Mindy and Lorie had thought themselves exempt from politics, by virtue of the constant emergency of motherhood. Before Sept. 11, Mindy could have been described as a stand-in for Samantha on Sex and the City. But these days she felt more like one of the Golden Girls. Lorie, who was 46 and beautiful when her husband, Kenneth van Auken, was murdered, has acquired a fierceness in her demeanor. The two mothers were driving home to East Brunswick after attending a support group for widows of 9/11. They had been fired up by a veteran survivor of a previous terrorist attack against Americans, Bob Monetti, president of Families of Pan Am 103/Lockerbie. "You can’t sit back and let the government treat you like shit," he had challenged them. That very night they called up Patty Casazza, another Cantor Fitzgerald widow, in Colt’s Neck. "We have to have a rally in Washington."
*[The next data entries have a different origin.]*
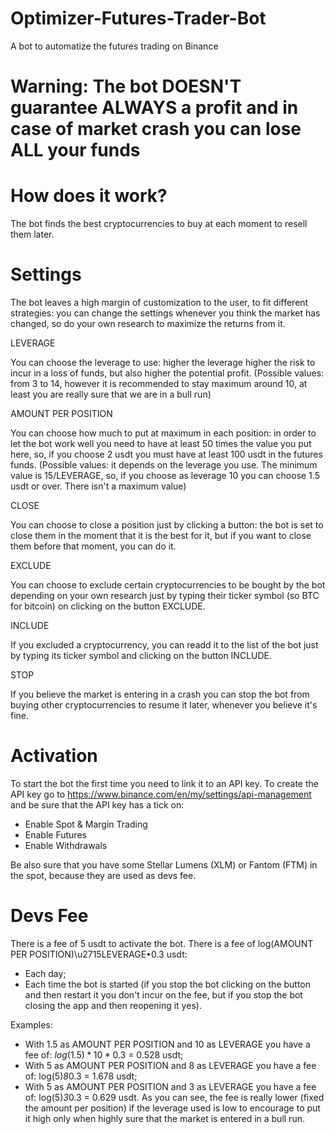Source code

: # Optimizer-Futures-Trader-Bot
A bot to automatize the futures trading on Binance
# Warning: The bot DOESN'T guarantee ALWAYS a profit and in case of market crash you can lose ALL your funds
# How does it work?
The bot finds the best cryptocurrencies to buy at each moment to resell them later.
# Settings
The bot leaves a high margin of customization to the user, to fit different strategies: you can change the settings whenever you think the market has changed, so do your own research to maximize the returns from it.

LEVERAGE

You can choose the leverage to use: higher the leverage higher the risk to incur in a loss of funds, but also higher the potential profit. (Possible values: from 3 to 14, however it is recommended to stay maximum around 10, at least you are really sure that we are in a bull run)

AMOUNT PER POSITION

You can choose how much to put at maximum in each position: in order to let the bot work well you need to have at least 50 times the value you put here, so, if you choose 2 usdt you must have at least 100 usdt in the futures funds. (Possible values: it depends on the leverage you use. The minimum value is 15/LEVERAGE, so, if you choose as leverage 10 you can choose 1.5 usdt or over. There isn't a maximum value)

CLOSE

You can choose to close a position just by clicking a button: the bot is set to close them in the moment that it is the best for it, but if you want to close them before that moment, you can do it.

EXCLUDE

You can choose to exclude certain cryptocurrencies to be bought by the bot depending on your own research just by typing their ticker symbol (so BTC for bitcoin) on clicking on the button EXCLUDE.

INCLUDE

If you excluded a cryptocurrency, you can readd it to the list of the bot just by typing its ticker symbol and clicking on the button INCLUDE.

STOP

If you believe the market is entering in a crash you can stop the bot from buying other cryptocurrencies to resume it later, whenever you believe it's fine.

# Activation
To start the bot the first time you need to link it to an API key.
To create the API key go to https://www.binance.com/en/my/settings/api-management and be sure that the API key has a tick on: 
- Enable Spot & Margin Trading
- Enable Futures
- Enable Withdrawals

Be also sure that you have some Stellar Lumens (XLM) or Fantom (FTM) in the spot, because they are used as devs fee.

# Devs Fee
There is a fee of 5 usdt to activate the bot.
There is a fee of log(AMOUNT PER POSITION)\u2715LEVERAGE&bull;0.3 usdt:
- Each day;
- Each time the bot is started (if you stop the bot clicking on the button and then restart it you don't incur on the fee, but if you stop the bot closing the app and then reopening it yes).

Examples:
- With 1.5 as AMOUNT PER POSITION and 10 as LEVERAGE you have a fee of: $log(1.5)*10*0.3$ = 0.528 usdt;
- With 5 as AMOUNT PER POSITION and 8 as LEVERAGE you have a fee of: log(5)*8*0.3 = 1.678 usdt;
- With 5 as AMOUNT PER POSITION and 3 as LEVERAGE you have a fee of: log(5)*3*0.3 = 0.629 usdt.
As you can see, the fee is really lower (fixed the amount per position) if the leverage used is low to encourage to put it high only when highly sure that the market is entered in a bull run. 
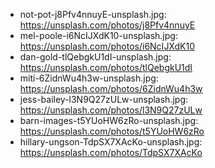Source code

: - not-pot-j8Pfv4nnuyE-unsplash.jpg: https://unsplash.com/photos/j8Pfv4nnuyE
- mel-poole-i6NcIJXdK10-unsplash.jpg: https://unsplash.com/photos/i6NcIJXdK10
- dan-gold-tlQebgkU1dI-unsplash.jpg: https://unsplash.com/photos/tlQebgkU1dI
- miti-6ZidnWu4h3w-unsplash.jpg: https://unsplash.com/photos/6ZidnWu4h3w
- jess-bailey-l3N9Q27zULw-unsplash.jpg: https://unsplash.com/photos/l3N9Q27zULw
- barn-images-t5YUoHW6zRo-unsplash.jpg: https://unsplash.com/photos/t5YUoHW6zRo
- hillary-ungson-TdpSX7XAcKo-unsplash.jpg: https://unsplash.com/photos/TdpSX7XAcKo

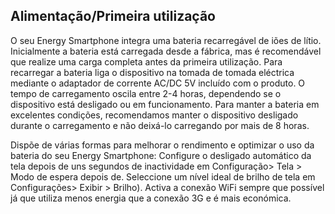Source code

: ## Alimentação/Primeira utilização

O seu Energy Smartphone integra uma bateria recarregável de iões de lítio. Inicialmente a bateria está carregada desde a fábrica, mas é recomendável que realize uma carga completa antes da primeira utilização.
Para recarregar a bateria liga o dispositivo na tomada de tomada eléctrica mediante o adaptador de corrente AC/DC 5V incluído com o produto. O tempo de carregamento oscila entre 2-4 horas, dependendo se o dispositivo está desligado ou em funcionamento. Para manter a bateria em excelentes condições, recomendamos manter o dispositivo desligado durante o carregamento e não deixá-lo carregando por mais de 8 horas. 

Dispõe de várias formas para melhorar o rendimento e optimizar o uso da bateria do seu Energy Smartphone: 
Configure o desligado automático da tela depois de uns segundos de inactividade em Configuração> Tela > Modo de espera depois de. Seleccione um nível ideal de brilho de tela em Configurações> Exibir > Brilho). Activa a conexão WiFi sempre que possível já que utiliza menos energia que a conexão 3G e é mais económica.
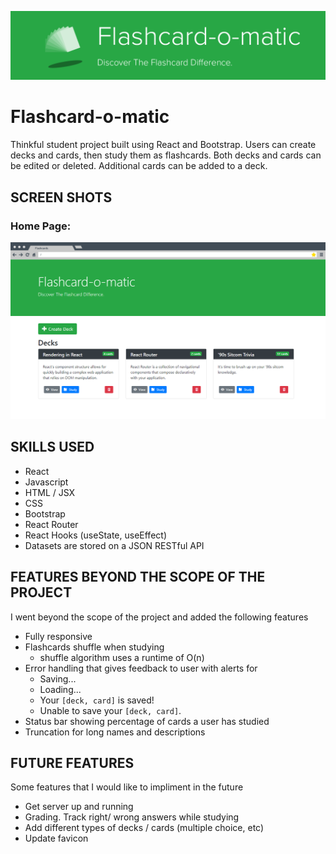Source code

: ![Flashcard-o-matic Discover the flashcard difference](/src/readme/readme-header.png "Flashcard-o-matic")

#
# Flashcard-o-matic

Thinkful student project built using React and Bootstrap. Users can create decks and cards, then study them as flashcards. Both decks and cards can be edited or deleted. Additional cards can be added to a deck.

## SCREEN SHOTS

### Home Page:
![Home Page](/src/readme/scrn-sht-home.png)

## SKILLS USED
* React 
* Javascript
* HTML / JSX 
* CSS
* Bootstrap
* React Router
* React Hooks (useState, useEffect)
* Datasets are stored on a JSON RESTful API 

## FEATURES BEYOND THE SCOPE OF THE PROJECT

I went beyond the scope of the project and added the following features

* Fully responsive
* Flashcards shuffle when studying
    * shuffle algorithm uses a runtime of O(n)
* Error handling that gives feedback to user with alerts for
    * Saving...
    * Loading...
    * Your `[deck, card]` is saved!
    * Unable to save your `[deck, card]`.
* Status bar showing percentage of cards a user has studied
* Truncation for long names and descriptions

## FUTURE FEATURES

Some features that I would like to impliment in the future

* Get server up and running
* Grading. Track right/ wrong answers while studying
* Add different types of decks / cards (multiple choice, etc)
* Update favicon
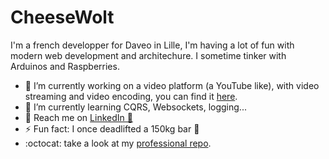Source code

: # CheeseWolt

I'm a french developper for Daveo in Lille, I'm having a lot of fun with modern web development and architechure. I sometime tinker with Arduinos and Raspberries.

- 🔭 I’m currently working on a video platform (a YouTube like), with video streaming and video encoding, you can find it [here](https://github.com/CheeseWolt/DailyTube-Plateforme).
- 🌱 I’m currently learning CQRS, Websockets, logging...
- 💌 Reach me on [LinkedIn 🔗](https://www.linkedin.com/in/benoit-routier/)
- ⚡ Fun fact: I once deadlifted a 150kg bar 💪
- :octocat: take a look at my [professional repo](https://github.com/benoitsemifir).
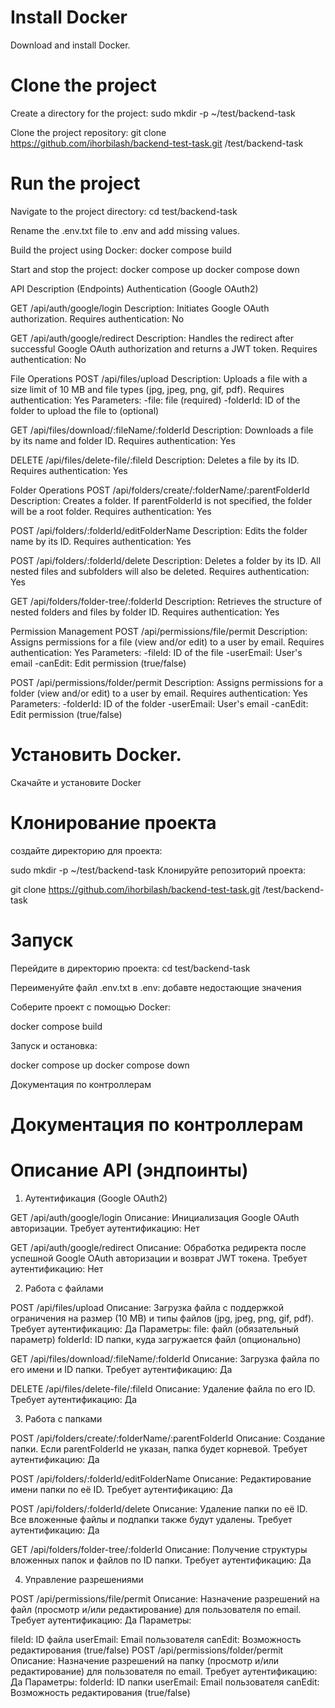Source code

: 
# Install Docker
Download and install Docker.

# Clone the project
Create a directory for the project:
sudo mkdir -p ~/test/backend-task

Clone the project repository:
git clone https://github.com/ihorbilash/backend-test-task.git /test/backend-task

# Run the project
Navigate to the project directory:
cd test/backend-task

Rename the .env.txt file to .env and add missing values.

Build the project using Docker:
docker compose build

Start and stop the project:
docker compose up
docker compose down

API Description (Endpoints)
Authentication (Google OAuth2)

GET /api/auth/google/login
Description: Initiates Google OAuth authorization.
Requires authentication: No

GET /api/auth/google/redirect
Description: Handles the redirect after successful Google OAuth authorization and returns a JWT token.
Requires authentication: No

File Operations
POST /api/files/upload
Description: Uploads a file with a size limit of 10 MB and file types (jpg, jpeg, png, gif, pdf).
Requires authentication: Yes
Parameters:
-file: file (required)
-folderId: ID of the folder to upload the file to (optional)

GET /api/files/download/:fileName/:folderId
Description: Downloads a file by its name and folder ID.
Requires authentication: Yes

DELETE /api/files/delete-file/:fileId
Description: Deletes a file by its ID.
Requires authentication: Yes

Folder Operations
POST /api/folders/create/:folderName/:parentFolderId
Description: Creates a folder. If parentFolderId is not specified, the folder will be a root folder.
Requires authentication: Yes

POST /api/folders/:folderId/editFolderName
Description: Edits the folder name by its ID.
Requires authentication: Yes

POST /api/folders/:folderId/delete
Description: Deletes a folder by its ID. All nested files and subfolders will also be deleted.
Requires authentication: Yes

GET /api/folders/folder-tree/:folderId
Description: Retrieves the structure of nested folders and files by folder ID.
Requires authentication: Yes

Permission Management
POST /api/permissions/file/permit
Description: Assigns permissions for a file (view and/or edit) to a user by email.
Requires authentication: Yes
Parameters:
-fileId: ID of the file
-userEmail: User's email
-canEdit: Edit permission (true/false)

POST /api/permissions/folder/permit
Description: Assigns permissions for a folder (view and/or edit) to a user by email.
Requires authentication: Yes
Parameters:
-folderId: ID of the folder
-userEmail: User's email
-canEdit: Edit permission (true/false)













# Установить Docker.

Скачайте и установите Docker 

# Клонирование проекта

 создайте директорию для проекта:

sudo mkdir -p ~/test/backend-task
Клонируйте репозиторий проекта:

git clone https://github.com/ihorbilash/backend-test-task.git /test/backend-task

# Запуск

Перейдите в директорию проекта:
cd test/backend-task

Переименуйте файл .env.txt в .env:
добавте недостающие значения

Соберите проект с помощью Docker:

docker compose build

Запуск и остановка:

docker compose up
docker compose down


Документация по контроллерам
# Документация по контроллерам

# Описание API (эндпоинты)
1. Аутентификация (Google OAuth2)

GET /api/auth/google/login
Описание: Инициализация Google OAuth авторизации.
Требует аутентификацию: Нет

GET /api/auth/google/redirect
Описание: Обработка редиректа после успешной Google OAuth авторизации и возврат JWT токена.
Требует аутентификацию: Нет

2. Работа с файлами

POST /api/files/upload
Описание: Загрузка файла с поддержкой ограничения на размер (10 MB) и типы файлов (jpg, jpeg, png, gif, pdf).
Требует аутентификацию: Да
Параметры:
file: файл (обязательный параметр)
folderId: ID папки, куда загружается файл (опционально)

GET /api/files/download/:fileName/:folderId
Описание: Загрузка файла по его имени и ID папки.
Требует аутентификацию: Да

DELETE /api/files/delete-file/:fileId
Описание: Удаление файла по его ID.
Требует аутентификацию: Да

3. Работа с папками

POST /api/folders/create/:folderName/:parentFolderId
Описание: Создание папки. Если parentFolderId не указан, папка будет корневой.
Требует аутентификацию: Да

POST /api/folders/:folderId/editFolderName
Описание: Редактирование имени папки по её ID.
Требует аутентификацию: Да

POST /api/folders/:folderId/delete
Описание: Удаление папки по её ID. Все вложенные файлы и подпапки также будут удалены.
Требует аутентификацию: Да

GET /api/folders/folder-tree/:folderId
Описание: Получение структуры вложенных папок и файлов по ID папки.
Требует аутентификацию: Да

4. Управление разрешениями

POST /api/permissions/file/permit
Описание: Назначение разрешений на файл (просмотр и/или редактирование) для пользователя по email.
Требует аутентификацию: Да
Параметры:

fileId: ID файла
userEmail: Email пользователя
canEdit: Возможность редактирования (true/false)
POST /api/permissions/folder/permit
Описание: Назначение разрешений на папку (просмотр и/или редактирование) для пользователя по email.
Требует аутентификацию: Да
Параметры:
folderId: ID папки
userEmail: Email пользователя
canEdit: Возможность редактирования (true/false)

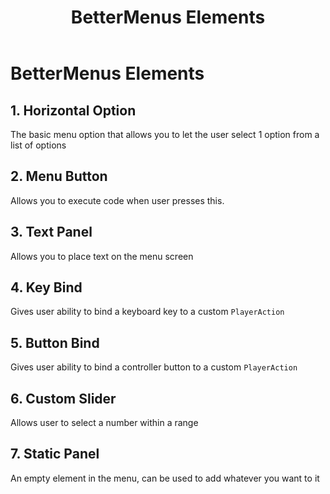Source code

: ﻿---
parent: BetterMenus
nav_order: 1
title: BetterMenus Elements
---
# BetterMenus Elements

## 1. Horizontal Option
The basic menu option that allows you to let the user select 1 option from a list of options
## 2. Menu Button
Allows you to execute code when user presses this. 
## 3. Text Panel
Allows you to place text on the menu screen
## 4. Key Bind
Gives user ability to bind a keyboard key to a custom `PlayerAction`
## 5. Button Bind
Gives user ability to bind a controller button to a custom `PlayerAction`
## 6. Custom Slider
Allows user to select a number within a range
## 7. Static Panel
An empty element in the menu, can be used to add whatever you want to it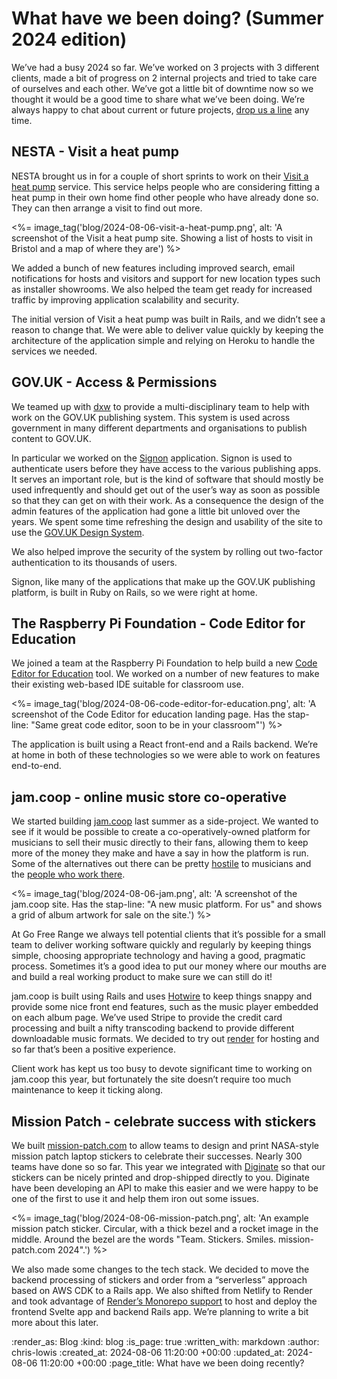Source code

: # What have we been doing? (Summer 2024 edition)

We’ve had a busy 2024 so far. We’ve worked on 3 projects with 3 different clients, made a bit of progress on 2 internal projects and tried to take care of ourselves and each other. We’ve got a little bit of downtime now so we thought it would be a good time to share what we’ve been doing. We’re always happy to chat about current or future projects, [drop us a line](mailto:lets@gofreerange.com) any time.

## NESTA - Visit a heat pump

NESTA brought us in for a couple of short sprints to work on their [Visit a heat pump](https://app.visitaheatpump.com/) service. This service helps people who are considering fitting a heat pump in their own home find other people who have already done so. They can then arrange a visit to find out more.

<%= image_tag('blog/2024-08-06-visit-a-heat-pump.png', alt: 'A screenshot of the Visit a heat pump site. Showing a list of hosts to visit in Bristol and a map of where they are') %>

We added a bunch of new features including improved search, email notifications for hosts and visitors and support for new location types such as installer showrooms. We also helped the team get ready for increased traffic by improving application scalability and security.

The initial version of Visit a heat pump was built in Rails, and we didn’t see a reason to change that. We were able to deliver value quickly by keeping the architecture of the application simple and relying on Heroku to handle the services we needed.

## GOV.UK - Access & Permissions

We teamed up with [dxw](https://www.dxw.com/) to provide a multi-disciplinary team to help with work on the GOV.UK publishing system. This system is used across government in many different departments and organisations to publish content to GOV.UK.

In particular we worked on the [Signon](https://github.com/alphagov/signon) application. Signon is used to authenticate users before they have access to the various publishing apps. It serves an important role, but is the kind of software that should mostly be used infrequently and should get out of the user’s way as soon as possible so that they can get on with their work. As a consequence the design of the admin features of the application had gone a little bit unloved over the years. We spent some time refreshing the design and usability of the site to use the [GOV.UK Design System](https://design-system.service.gov.uk/).

We also helped improve the security of the system by rolling out two-factor authentication to its thousands of users.

Signon, like many of the applications that make up the GOV.UK publishing platform, is built in Ruby on Rails, so we were right at home.

## The Raspberry Pi Foundation - Code Editor for Education

We joined a team at the Raspberry Pi Foundation to help build a new [Code Editor for Education]([https://editor.raspberrypi.org/en/education](https://editor.raspberrypi.org/en/education)) tool. We worked on a number of new features to make their existing web-based IDE suitable for classroom use.

<%= image_tag('blog/2024-08-06-code-editor-for-education.png', alt: 'A screenshot of the Code Editor for education landing page. Has the stap-line: "Same great code editor, soon to be in your classroom"') %>

The application is built using a React front-end and a Rails backend. We’re at home in both of these technologies so we were able to work on features end-to-end.

## jam.coop - online music store co-operative

We started building [jam.coop](https://jam.coop) last summer as a side-project. We wanted to see if it would be possible to create a co-operatively-owned platform for musicians to sell their music directly to their fans, allowing them to keep more of the money they make and have a say in how the platform is run. Some of the alternatives out there can be pretty [hostile](https://en.wikipedia.org/wiki/Criticism_of_Spotify) to musicians and the [people who work there](https://jacobin.com/2023/12/bandcamp-music-streaming-sale-tech-workers-union-layoffs-organizing).

<%= image_tag('blog/2024-08-06-jam.png', alt: 'A screenshot of the jam.coop site. Has the stap-line: "A new music platform. For us" and shows a grid of album artwork for sale on the site.') %>

At Go Free Range we always tell potential clients that it’s possible for a small team to deliver working software quickly and regularly by keeping things simple, choosing appropriate technology and having a good, pragmatic process. Sometimes it’s a good idea to put our money where our mouths are and build a real working product to make sure we can still do it!

jam.coop is built using Rails and uses [Hotwire](https://hotwired.dev/) to keep things snappy and provide some nice front end features, such as the music player embedded on each album page. We’ve used Stripe to provide the credit card processing and built a nifty transcoding backend to provide different downloadable music formats. We decided to try out [render](https://render.com/) for hosting and so far that’s been a positive experience.

Client work has kept us too busy to devote significant time to working on jam.coop this year, but fortunately the site doesn’t require too much maintenance to keep it ticking along.

## Mission Patch - celebrate success with stickers

We built [mission-patch.com](https://mission-patch.com/) to allow teams to design and print NASA-style mission patch laptop stickers to celebrate their successes. Nearly 300 teams have done so so far. This year we integrated with [Diginate](https://diginate.com) so that our stickers can be nicely printed and drop-shipped directly to you. Diginate have been developing an API to make this easier and we were happy to be one of the first to use it and help them iron out some issues.

<%= image_tag('blog/2024-08-06-mission-patch.png', alt: 'An example mission patch sticker. Circular, with a thick bezel and a rocket image in the middle. Around the bezel are the words "Team. Stickers. Smiles. mission-patch.com 2024".') %>

We also made some changes to the tech stack. We decided to move the backend processing of stickers and order from a “serverless” approach based on AWS CDK to a Rails app. We also shifted from Netlify to Render and took advantage of [Render’s Monorepo support](https://docs.render.com/monorepo-support) to host and deploy the frontend Svelte app and backend Rails app. We’re planning to write a bit more about this later.

:render_as: Blog
:kind: blog
:is_page: true
:written_with: markdown
:author: chris-lowis
:created_at: 2024-08-06 11:20:00 +00:00
:updated_at: 2024-08-06 11:20:00 +00:00
:page_title: What have we been doing recently?
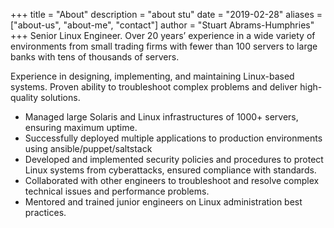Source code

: +++
title = "About"
description = "about stu"
date = "2019-02-28"
aliases = ["about-us", "about-me", "contact"]
author = "Stuart Abrams-Humphries"
+++
Senior Linux Engineer. Over 20 years’ experience in a wide variety of environments from small trading firms with fewer than 100 servers to large banks with tens of thousands of servers.

Experience in designing, implementing, and maintaining Linux-based systems. Proven ability to troubleshoot complex problems and deliver high-quality solutions.

 - Managed large Solaris and Linux infrastructures of 1000+ servers, ensuring maximum uptime.
 - Successfully deployed multiple applications to production environments using ansible/puppet/saltstack
 - Developed and implemented security policies and procedures to protect Linux systems from cyberattacks, ensured compliance with standards.
 - Collaborated with other engineers to troubleshoot and resolve complex technical issues and performance problems.
 - Mentored and trained junior engineers on Linux administration best practices.

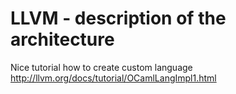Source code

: # LLVM - description of the architecture

Nice tutorial how to create custom language
http://llvm.org/docs/tutorial/OCamlLangImpl1.html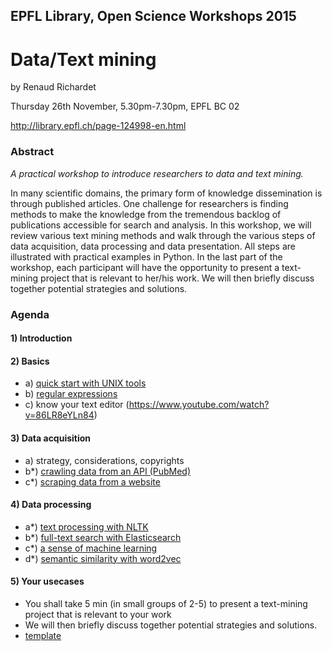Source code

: ## EPFL Library, Open Science Workshops 2015

# Data/Text mining

by Renaud Richardet

Thursday 26th November, 5.30pm-7.30pm, EPFL BC 02

http://library.epfl.ch/page-124998-en.html

### Abstract

*A practical workshop to introduce researchers to data and text mining.*

In many scientific domains, the primary form of knowledge dissemination is through published articles. One challenge for researchers is finding methods to make the knowledge from the tremendous backlog of publications accessible for search and analysis. In this workshop, we will review various text mining methods and walk through the various steps of data acquisition, data processing and data presentation. All steps are illustrated with practical examples in Python. In the last part of the workshop, each participant will have the opportunity to present a text-mining project that is relevant to her/his work. We will then briefly discuss together potential strategies and solutions.

### Agenda

#### 1) Introduction

#### 2) Basics

* a) [quick start with UNIX tools](2a_basics_unix_tools/unix_tools.ipynb)
* b) [regular expressions](2b_regular_expressions.txt)
* c) know your text editor (https://www.youtube.com/watch?v=86LR8eYLn84)

#### 3) Data acquisition

* a) strategy, considerations, copyrights
* b*) [crawling data from an API (PubMed)](3b_pubmed_rest_api/pubmed_rest_api_client.ipynb)
* c*) [scraping data from a website](3c_pubmed_crawl_webpage/pubmed_crawl_webpage.ipynb)

#### 4) Data processing

* a*) [text processing with NLTK](4a_text_processing_nltk/text_processing_nltk.ipynb)
* b*) [full-text search with Elasticsearch](4b_fulltext_elasticsearch/full_text_elasticsearch.ipynb)
* c*) [a sense of machine learning](4c_a_sense_of_machine_learning/a_sense_of_machine_learning.ipynb)
* d*) [semantic similarity with word2vec](4d_semantic_similarity_word2vec/word2vec.ipynb)

#### 5) Your usecases

* You shall take 5 min (in small groups of 2-5) to present a text-mining project that is relevant to your work
* We will then briefly discuss together potential strategies and solutions.
* [template](5_your_usecases/usecase_template.pptx)
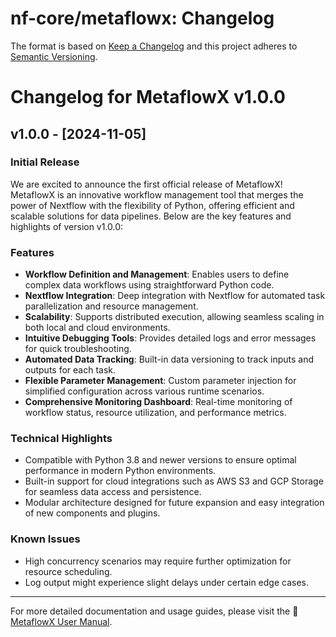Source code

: # nf-core/metaflowx: Changelog

The format is based on [Keep a Changelog](https://keepachangelog.com/en/1.0.0/)
and this project adheres to [Semantic Versioning](https://semver.org/spec/v2.0.0.html).

# Changelog for MetaflowX v1.0.0

## v1.0.0 - [2024-11-05]
### Initial Release
We are excited to announce the first official release of MetaflowX! MetaflowX is an innovative workflow management tool that merges the power of Nextflow with the flexibility of Python, offering efficient and scalable solutions for data pipelines. Below are the key features and highlights of version v1.0.0:

### Features
- **Workflow Definition and Management**: Enables users to define complex data workflows using straightforward Python code.
- **Nextflow Integration**: Deep integration with Nextflow for automated task parallelization and resource management.
- **Scalability**: Supports distributed execution, allowing seamless scaling in both local and cloud environments.
- **Intuitive Debugging Tools**: Provides detailed logs and error messages for quick troubleshooting.
- **Automated Data Tracking**: Built-in data versioning to track inputs and outputs for each task.
- **Flexible Parameter Management**: Custom parameter injection for simplified configuration across various runtime scenarios.
- **Comprehensive Monitoring Dashboard**: Real-time monitoring of workflow status, resource utilization, and performance metrics.

### Technical Highlights
- Compatible with Python 3.8 and newer versions to ensure optimal performance in modern Python environments.
- Built-in support for cloud integrations such as AWS S3 and GCP Storage for seamless data access and persistence.
- Modular architecture designed for future expansion and easy integration of new components and plugins.

### Known Issues
- High concurrency scenarios may require further optimization for resource scheduling.
- Log output might experience slight delays under certain edge cases.

---

For more detailed documentation and usage guides, please visit the 🚀 [MetaflowX User Manual](README.md).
Patty, a sensitive woman who was struggling to find the right balance of prescriptions to fight off anxiety attacks, groaned, "Oh God, this is huge, and it’s going to be painful." Patty said she would only go along if Kristen was up for it.
Kristen Breitweiser was only 30 years old when her husband, Ron, a vice president at Fiduciary Trust, called her one morning to say he was fine, not to worry. He had seen a huge fireball out his window, but it wasn’t his building. She tuned into the Today show just in time to see the South Tower explode right where she knew he was sitting—on the 94th floor. For months thereafter, finding it impossible to sleep, Kristen went back to the nightly ritual of her married life: She took out her husband’s toothbrush and slowly, lovingly squeezed the toothpaste onto it. Then she would sit down on the toilet and wait for him to come home.
The Investigation
Kristen was somewhat better-informed than the others. The tall, blond former surfer girl had graduated from Seton Hall law school, practiced all of three days, hated it and elected to be a full-time mom. Her first line of defense against despair at the shattering of her life dreams was to revert to thinking like a lawyer.
Lorie was the network’s designated researcher, since she had in her basement what looked like a NASA command module; her husband had been an amateur designer. Kristen had told her to focus on the timeline: Who knew what, when did they know it, and what did they do about it?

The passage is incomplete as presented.